YOUR ASSIGNMENT:
In the material below, find each line that contains the word "liquidity" and copy it.

[[ DATA RECORDS open ]]

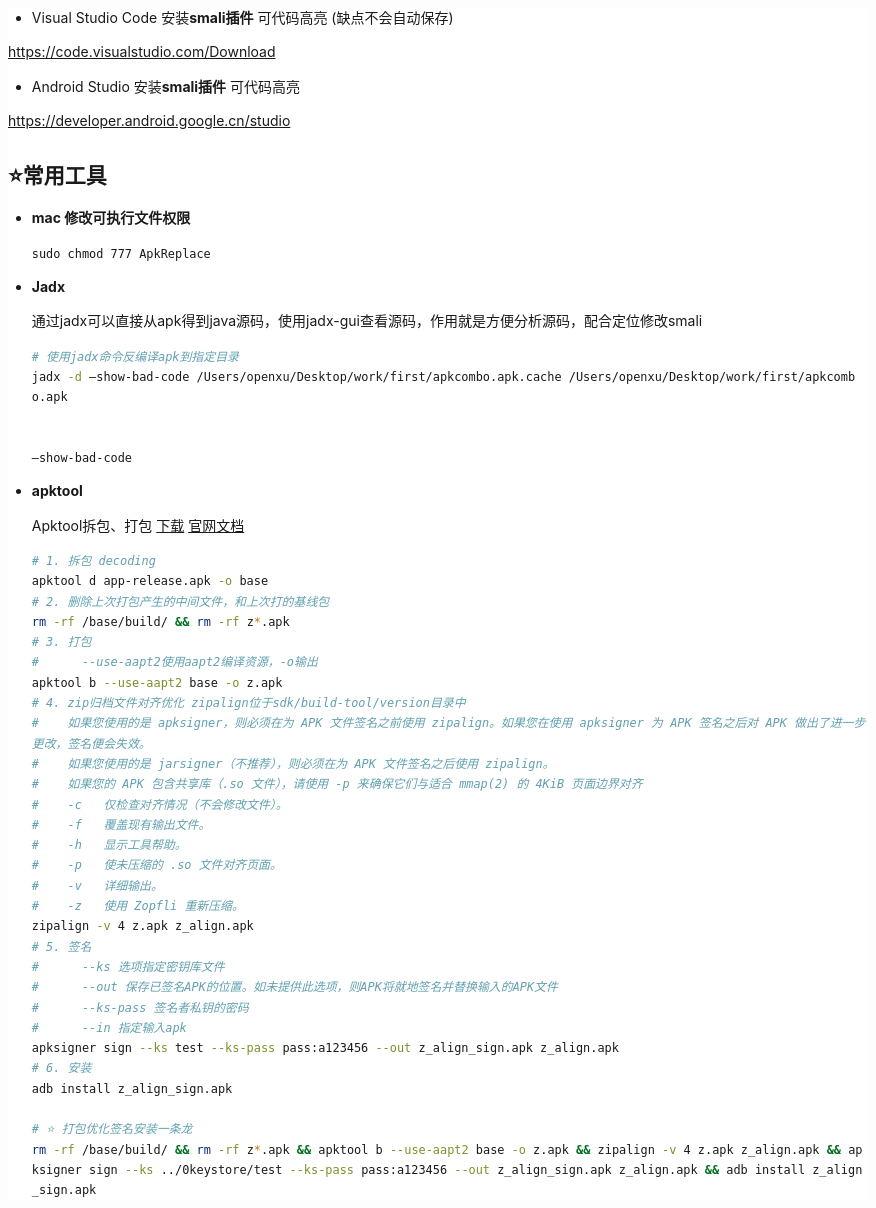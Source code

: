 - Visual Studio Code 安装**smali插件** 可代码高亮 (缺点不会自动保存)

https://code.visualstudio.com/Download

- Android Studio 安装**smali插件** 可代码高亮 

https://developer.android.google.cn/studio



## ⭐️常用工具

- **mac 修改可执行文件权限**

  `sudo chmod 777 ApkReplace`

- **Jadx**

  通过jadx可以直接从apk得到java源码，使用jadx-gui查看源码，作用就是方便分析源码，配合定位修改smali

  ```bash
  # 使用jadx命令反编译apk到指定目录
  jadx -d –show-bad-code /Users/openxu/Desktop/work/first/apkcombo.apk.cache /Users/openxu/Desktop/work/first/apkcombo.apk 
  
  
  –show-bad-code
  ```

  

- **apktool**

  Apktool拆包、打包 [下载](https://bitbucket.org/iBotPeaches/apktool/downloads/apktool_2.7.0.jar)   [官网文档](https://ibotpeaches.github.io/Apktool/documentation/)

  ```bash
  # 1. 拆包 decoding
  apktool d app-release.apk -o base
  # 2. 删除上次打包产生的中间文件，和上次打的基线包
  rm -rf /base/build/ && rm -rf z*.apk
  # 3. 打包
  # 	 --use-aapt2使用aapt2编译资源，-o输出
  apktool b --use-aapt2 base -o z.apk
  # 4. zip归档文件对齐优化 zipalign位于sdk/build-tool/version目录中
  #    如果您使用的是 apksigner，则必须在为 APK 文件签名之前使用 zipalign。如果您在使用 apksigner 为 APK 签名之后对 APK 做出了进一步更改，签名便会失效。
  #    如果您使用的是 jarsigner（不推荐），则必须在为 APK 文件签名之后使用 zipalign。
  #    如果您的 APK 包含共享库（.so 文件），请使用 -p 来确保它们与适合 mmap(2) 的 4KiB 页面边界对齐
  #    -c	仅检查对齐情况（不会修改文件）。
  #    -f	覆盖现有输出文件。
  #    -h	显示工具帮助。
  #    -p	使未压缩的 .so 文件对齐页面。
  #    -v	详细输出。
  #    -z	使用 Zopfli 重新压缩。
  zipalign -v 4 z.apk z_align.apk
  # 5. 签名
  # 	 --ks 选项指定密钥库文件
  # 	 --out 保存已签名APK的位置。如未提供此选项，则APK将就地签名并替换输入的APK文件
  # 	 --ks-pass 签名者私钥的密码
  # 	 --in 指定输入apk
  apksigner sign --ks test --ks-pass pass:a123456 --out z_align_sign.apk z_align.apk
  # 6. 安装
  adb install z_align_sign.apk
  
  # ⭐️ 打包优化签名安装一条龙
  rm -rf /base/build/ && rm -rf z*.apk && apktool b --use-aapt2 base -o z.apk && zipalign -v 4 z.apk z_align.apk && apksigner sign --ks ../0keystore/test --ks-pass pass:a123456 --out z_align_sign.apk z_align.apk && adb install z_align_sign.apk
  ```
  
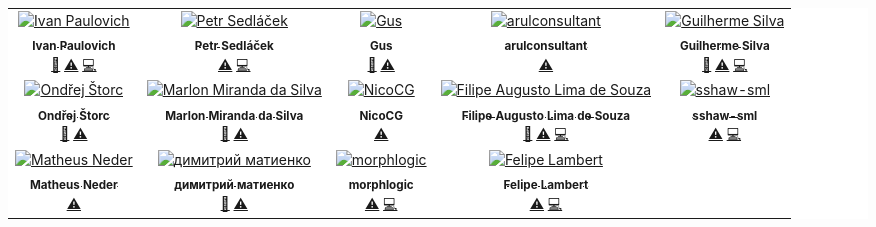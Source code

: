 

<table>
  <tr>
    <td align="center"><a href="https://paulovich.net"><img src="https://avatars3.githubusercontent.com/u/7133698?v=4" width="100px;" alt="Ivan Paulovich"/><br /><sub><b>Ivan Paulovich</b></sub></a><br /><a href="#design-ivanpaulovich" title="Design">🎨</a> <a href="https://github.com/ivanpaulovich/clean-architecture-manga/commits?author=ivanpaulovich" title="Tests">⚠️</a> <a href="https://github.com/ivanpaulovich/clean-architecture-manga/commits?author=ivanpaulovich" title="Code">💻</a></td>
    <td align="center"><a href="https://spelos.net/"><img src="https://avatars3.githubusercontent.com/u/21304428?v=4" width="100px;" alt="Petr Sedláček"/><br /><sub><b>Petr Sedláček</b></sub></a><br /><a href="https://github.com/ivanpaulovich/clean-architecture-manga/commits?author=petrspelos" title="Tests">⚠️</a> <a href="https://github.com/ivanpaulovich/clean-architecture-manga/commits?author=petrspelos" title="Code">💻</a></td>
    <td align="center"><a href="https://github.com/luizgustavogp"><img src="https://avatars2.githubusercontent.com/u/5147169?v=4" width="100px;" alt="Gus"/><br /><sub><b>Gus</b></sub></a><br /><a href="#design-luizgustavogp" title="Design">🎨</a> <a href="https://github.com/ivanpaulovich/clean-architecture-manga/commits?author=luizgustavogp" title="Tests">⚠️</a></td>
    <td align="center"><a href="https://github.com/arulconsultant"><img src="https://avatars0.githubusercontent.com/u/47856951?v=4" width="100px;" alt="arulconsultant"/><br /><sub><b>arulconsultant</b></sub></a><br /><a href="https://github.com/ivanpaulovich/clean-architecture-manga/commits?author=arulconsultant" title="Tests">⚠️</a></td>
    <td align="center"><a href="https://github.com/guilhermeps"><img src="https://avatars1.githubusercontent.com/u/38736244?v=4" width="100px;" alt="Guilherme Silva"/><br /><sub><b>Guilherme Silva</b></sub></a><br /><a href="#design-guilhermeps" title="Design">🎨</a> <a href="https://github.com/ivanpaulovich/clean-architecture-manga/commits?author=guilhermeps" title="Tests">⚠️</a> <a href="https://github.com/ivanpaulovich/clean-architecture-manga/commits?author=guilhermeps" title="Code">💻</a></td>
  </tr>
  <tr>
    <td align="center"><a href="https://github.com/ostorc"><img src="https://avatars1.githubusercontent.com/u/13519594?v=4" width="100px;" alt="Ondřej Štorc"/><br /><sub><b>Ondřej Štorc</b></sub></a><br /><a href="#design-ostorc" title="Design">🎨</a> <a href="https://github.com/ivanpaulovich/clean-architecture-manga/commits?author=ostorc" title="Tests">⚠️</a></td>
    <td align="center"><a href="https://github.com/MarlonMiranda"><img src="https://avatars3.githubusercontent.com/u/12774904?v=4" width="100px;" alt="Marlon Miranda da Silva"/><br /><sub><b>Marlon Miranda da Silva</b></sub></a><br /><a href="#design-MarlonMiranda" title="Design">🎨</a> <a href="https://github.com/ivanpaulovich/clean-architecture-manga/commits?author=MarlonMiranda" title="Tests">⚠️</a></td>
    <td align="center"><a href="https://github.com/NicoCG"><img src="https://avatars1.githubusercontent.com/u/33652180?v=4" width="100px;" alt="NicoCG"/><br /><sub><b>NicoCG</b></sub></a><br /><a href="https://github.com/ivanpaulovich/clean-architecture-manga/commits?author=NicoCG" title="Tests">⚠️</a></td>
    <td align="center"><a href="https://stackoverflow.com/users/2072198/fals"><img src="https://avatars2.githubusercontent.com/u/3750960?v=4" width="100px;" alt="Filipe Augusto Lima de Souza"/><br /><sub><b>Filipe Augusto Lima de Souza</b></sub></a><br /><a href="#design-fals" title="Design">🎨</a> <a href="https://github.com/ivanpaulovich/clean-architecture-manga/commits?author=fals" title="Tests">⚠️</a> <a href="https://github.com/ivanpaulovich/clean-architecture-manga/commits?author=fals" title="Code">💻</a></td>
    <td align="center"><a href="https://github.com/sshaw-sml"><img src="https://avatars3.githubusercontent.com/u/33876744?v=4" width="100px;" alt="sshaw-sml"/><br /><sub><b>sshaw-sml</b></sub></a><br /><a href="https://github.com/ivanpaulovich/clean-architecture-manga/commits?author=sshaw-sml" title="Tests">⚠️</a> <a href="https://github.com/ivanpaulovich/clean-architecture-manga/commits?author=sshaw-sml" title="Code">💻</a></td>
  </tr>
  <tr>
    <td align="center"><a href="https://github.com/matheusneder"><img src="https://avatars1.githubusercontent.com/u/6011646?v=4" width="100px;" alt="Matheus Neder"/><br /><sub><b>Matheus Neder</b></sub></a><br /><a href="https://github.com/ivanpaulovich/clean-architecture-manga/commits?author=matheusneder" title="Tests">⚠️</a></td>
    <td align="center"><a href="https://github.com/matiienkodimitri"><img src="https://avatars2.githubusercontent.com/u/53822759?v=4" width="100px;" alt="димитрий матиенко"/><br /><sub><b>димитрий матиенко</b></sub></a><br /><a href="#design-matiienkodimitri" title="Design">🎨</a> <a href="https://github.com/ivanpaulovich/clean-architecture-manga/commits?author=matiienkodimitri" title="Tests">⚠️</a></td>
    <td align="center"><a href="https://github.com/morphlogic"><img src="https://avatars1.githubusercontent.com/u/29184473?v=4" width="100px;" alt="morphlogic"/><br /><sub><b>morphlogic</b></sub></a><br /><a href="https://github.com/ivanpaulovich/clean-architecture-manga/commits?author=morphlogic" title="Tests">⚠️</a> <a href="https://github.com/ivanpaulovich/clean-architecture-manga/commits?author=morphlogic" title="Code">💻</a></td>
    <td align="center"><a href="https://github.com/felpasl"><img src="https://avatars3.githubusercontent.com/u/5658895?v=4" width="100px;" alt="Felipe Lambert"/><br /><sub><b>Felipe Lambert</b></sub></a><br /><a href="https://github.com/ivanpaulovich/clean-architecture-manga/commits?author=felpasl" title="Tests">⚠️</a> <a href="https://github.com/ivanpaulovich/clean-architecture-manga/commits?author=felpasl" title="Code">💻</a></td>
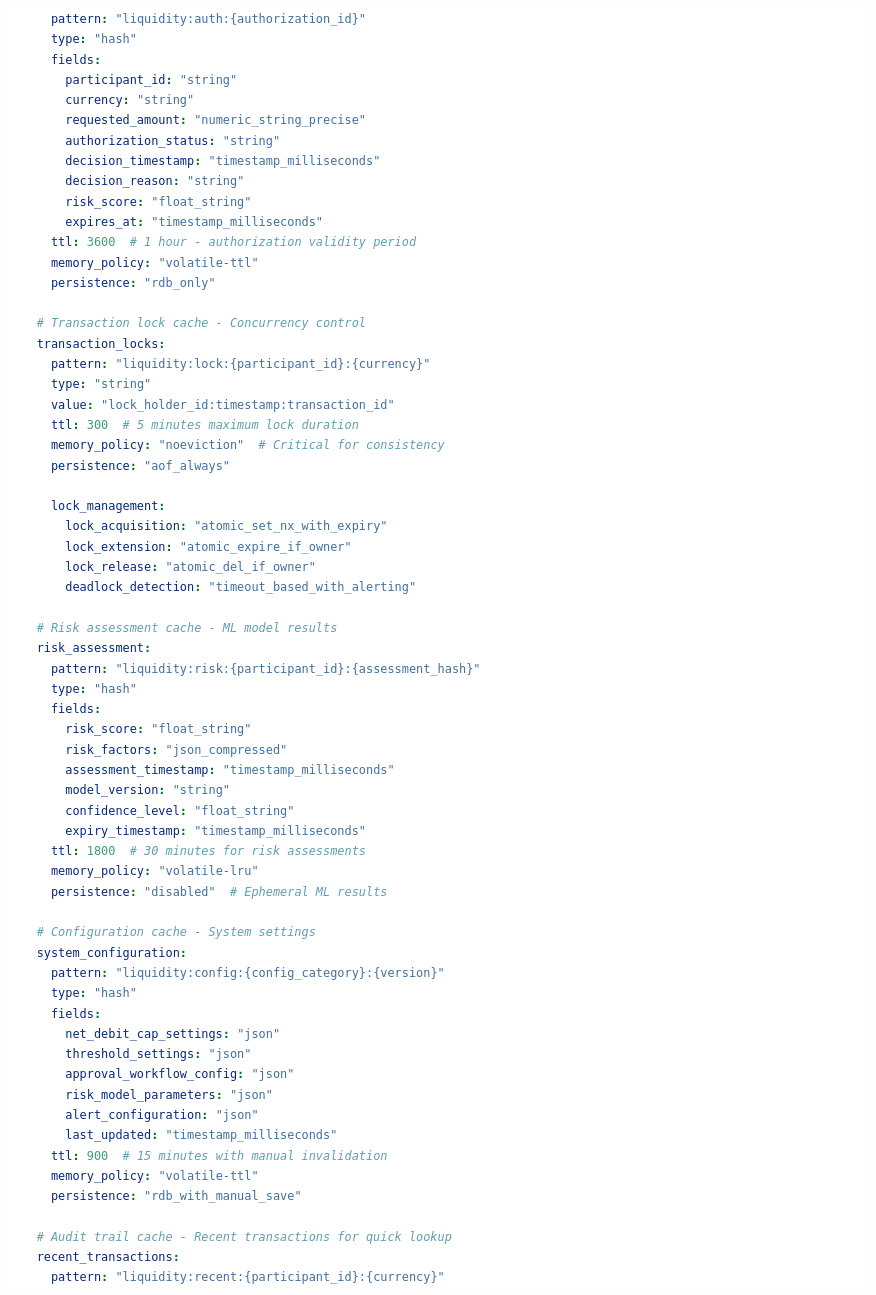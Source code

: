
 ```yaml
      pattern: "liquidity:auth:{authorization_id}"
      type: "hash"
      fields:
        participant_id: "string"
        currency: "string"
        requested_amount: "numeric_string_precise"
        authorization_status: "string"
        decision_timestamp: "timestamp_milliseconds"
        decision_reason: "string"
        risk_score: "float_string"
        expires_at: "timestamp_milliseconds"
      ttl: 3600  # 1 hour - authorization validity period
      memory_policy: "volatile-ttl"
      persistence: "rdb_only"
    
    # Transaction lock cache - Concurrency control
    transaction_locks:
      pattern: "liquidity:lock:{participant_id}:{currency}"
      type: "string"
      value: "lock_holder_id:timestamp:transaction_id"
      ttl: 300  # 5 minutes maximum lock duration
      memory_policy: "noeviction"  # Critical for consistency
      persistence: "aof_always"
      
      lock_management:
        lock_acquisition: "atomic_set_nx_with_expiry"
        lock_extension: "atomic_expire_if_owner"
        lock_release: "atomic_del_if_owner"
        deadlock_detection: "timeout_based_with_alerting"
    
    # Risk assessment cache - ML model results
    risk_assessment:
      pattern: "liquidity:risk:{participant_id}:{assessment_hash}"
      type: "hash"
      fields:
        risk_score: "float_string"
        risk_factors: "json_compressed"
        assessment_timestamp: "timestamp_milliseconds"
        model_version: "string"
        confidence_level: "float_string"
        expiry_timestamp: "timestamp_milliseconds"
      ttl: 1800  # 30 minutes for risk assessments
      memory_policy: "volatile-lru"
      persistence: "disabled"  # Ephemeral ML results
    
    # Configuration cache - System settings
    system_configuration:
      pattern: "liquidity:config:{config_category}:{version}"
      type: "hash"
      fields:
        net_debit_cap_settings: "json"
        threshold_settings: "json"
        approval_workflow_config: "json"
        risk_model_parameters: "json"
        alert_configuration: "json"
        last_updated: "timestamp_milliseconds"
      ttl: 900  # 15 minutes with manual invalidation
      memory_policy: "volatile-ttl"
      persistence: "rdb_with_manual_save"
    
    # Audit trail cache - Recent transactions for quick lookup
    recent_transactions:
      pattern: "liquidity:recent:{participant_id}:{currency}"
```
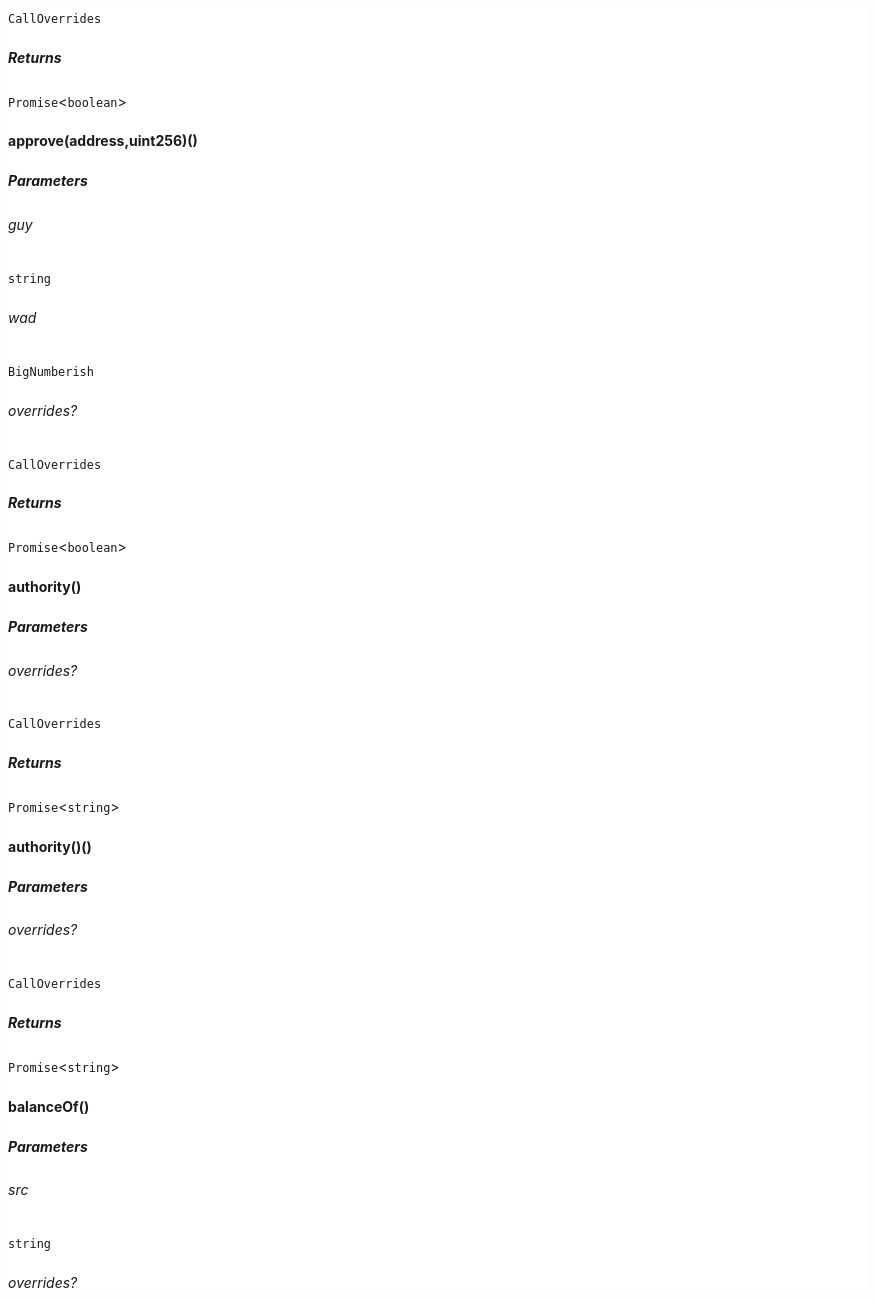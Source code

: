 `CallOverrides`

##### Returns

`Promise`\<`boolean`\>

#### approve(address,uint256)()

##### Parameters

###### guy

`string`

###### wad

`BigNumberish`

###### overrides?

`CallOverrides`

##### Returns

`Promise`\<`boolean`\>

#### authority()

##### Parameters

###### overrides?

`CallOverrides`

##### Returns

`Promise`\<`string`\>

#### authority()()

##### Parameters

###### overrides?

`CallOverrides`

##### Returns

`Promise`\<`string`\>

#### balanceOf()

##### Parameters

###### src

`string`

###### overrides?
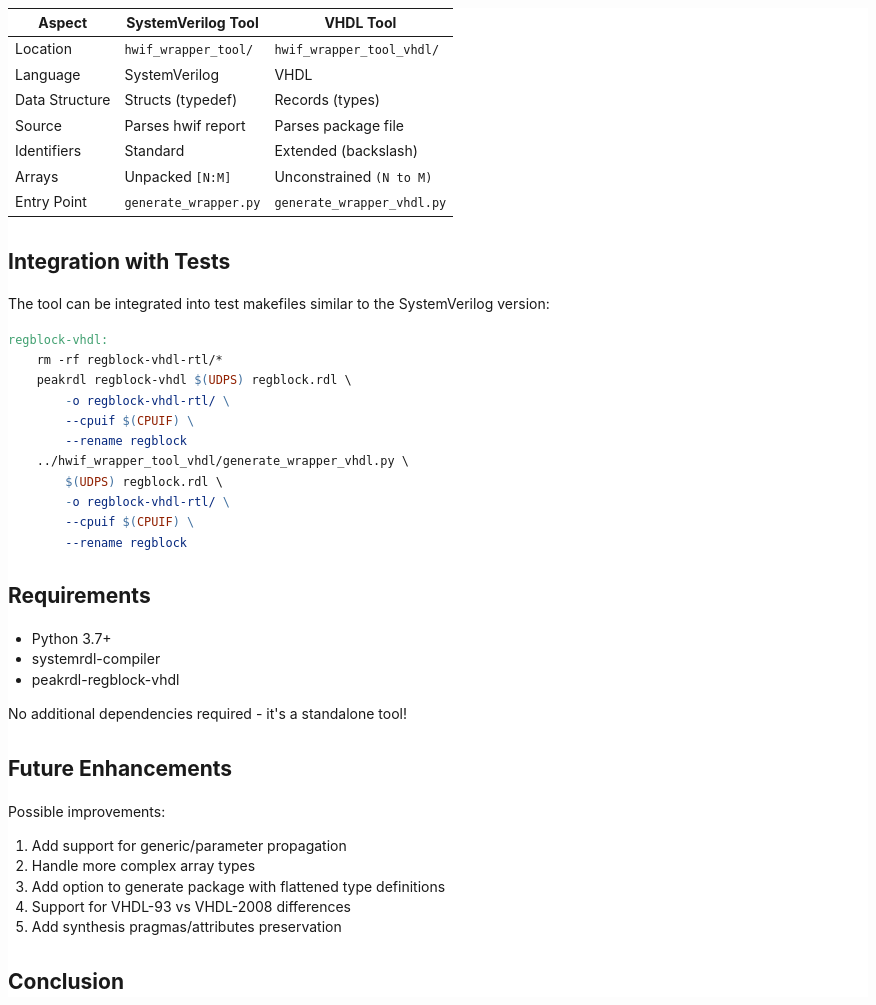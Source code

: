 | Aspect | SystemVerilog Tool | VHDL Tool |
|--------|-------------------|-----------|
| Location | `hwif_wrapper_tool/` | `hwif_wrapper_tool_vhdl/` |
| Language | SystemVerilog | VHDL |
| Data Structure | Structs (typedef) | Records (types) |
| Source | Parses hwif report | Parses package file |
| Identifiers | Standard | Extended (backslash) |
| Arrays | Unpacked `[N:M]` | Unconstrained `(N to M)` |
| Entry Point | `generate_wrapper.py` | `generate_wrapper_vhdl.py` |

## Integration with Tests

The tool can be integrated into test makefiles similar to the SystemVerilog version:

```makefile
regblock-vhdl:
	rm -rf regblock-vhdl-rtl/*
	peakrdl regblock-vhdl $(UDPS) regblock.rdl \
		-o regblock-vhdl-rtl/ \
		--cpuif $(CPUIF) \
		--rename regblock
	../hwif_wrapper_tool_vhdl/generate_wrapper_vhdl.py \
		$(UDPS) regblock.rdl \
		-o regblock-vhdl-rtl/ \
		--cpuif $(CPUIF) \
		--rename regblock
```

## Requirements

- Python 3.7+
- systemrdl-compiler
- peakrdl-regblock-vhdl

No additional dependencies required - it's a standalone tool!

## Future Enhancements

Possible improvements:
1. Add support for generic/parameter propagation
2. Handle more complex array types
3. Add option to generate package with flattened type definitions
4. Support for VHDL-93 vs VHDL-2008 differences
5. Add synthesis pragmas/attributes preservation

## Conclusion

[[ DATA RECORDS closed ]]

OUTPUT FOR THIS EXERCISE:
      pattern: "liquidity:auth:{authorization_id}"
      pattern: "liquidity:lock:{participant_id}:{currency}"
      pattern: "liquidity:risk:{participant_id}:{assessment_hash}"
      pattern: "liquidity:config:{config_category}:{version}"
      pattern: "liquidity:recent:{participant_id}:{currency}"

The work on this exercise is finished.